Hopefully, the response to the plastic problem doesn’t become a liberal vs. conservative debate, in the way that climate change unnecessarily became. It’s inarguable that enormous amounts of plastic are littering the environment. We can see it in the water, the beaches, and everywhere else. The next time you drive to your grocery store, glance to the side of the road. The plastic trash you see there will exist for a long time. If a plastic bag or water bottle had blown from George Washington’s carriage, parts of it would still be around.

One last thing about the shopping bags: You know they’re not “free,” right, just like parking isn’t “free”? It’s a cost of doing business that stores add to the price of our stuff.

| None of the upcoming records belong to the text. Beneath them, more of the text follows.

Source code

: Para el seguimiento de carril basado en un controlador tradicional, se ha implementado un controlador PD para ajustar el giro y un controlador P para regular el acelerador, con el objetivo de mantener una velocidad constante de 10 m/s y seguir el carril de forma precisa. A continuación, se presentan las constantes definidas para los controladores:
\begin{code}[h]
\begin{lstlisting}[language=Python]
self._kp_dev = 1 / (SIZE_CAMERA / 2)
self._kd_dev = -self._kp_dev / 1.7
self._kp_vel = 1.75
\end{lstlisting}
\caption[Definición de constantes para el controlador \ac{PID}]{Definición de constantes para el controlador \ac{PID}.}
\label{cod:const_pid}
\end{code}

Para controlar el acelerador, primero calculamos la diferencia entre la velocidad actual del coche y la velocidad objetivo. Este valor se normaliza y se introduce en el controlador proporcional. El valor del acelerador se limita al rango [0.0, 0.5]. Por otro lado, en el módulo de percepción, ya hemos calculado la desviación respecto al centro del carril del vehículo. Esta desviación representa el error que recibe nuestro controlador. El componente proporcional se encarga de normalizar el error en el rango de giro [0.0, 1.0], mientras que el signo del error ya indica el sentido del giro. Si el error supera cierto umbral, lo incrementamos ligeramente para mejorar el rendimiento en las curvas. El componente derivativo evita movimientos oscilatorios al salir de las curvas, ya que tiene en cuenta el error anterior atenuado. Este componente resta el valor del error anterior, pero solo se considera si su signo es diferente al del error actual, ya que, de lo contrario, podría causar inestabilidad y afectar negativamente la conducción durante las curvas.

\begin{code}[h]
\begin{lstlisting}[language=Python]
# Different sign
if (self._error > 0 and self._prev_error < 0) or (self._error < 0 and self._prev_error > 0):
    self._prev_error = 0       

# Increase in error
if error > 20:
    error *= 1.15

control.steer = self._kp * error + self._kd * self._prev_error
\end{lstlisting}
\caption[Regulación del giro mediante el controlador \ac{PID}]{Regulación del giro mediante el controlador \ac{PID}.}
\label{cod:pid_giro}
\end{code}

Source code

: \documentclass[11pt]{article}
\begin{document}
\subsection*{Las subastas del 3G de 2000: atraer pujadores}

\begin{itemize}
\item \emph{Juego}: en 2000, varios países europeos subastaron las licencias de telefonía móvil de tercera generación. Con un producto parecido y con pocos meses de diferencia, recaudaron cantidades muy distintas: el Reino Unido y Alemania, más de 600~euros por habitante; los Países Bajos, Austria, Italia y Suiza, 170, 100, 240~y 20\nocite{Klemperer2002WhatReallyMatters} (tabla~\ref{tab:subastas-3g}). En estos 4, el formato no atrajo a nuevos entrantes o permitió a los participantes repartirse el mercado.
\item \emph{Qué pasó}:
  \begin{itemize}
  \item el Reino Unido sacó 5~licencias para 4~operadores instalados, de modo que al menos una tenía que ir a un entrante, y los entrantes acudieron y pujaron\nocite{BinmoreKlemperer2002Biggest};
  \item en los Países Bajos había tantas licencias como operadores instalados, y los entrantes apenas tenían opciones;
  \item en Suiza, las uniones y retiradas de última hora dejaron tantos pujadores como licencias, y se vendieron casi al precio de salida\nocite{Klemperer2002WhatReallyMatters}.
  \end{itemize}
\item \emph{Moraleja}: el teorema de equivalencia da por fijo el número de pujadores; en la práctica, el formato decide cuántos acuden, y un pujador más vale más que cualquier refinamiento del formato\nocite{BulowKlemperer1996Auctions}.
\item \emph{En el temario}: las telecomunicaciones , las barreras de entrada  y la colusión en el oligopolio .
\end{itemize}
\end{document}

Those bags have other societal costs, too – disposing them in landfills, cleaning them up when they’re not disposed of properly, and, eventually, responding to the problems caused by not cleaning them up. Arkansas becomes a less beautiful place when the landscape is marred by plastic tumbleweeds.

I can’t save the planet, but I can reduce those costs, starting with my grocery store trips. At the very least, I don’t need to carry a plastic bag of lettuce inside another plastic bag.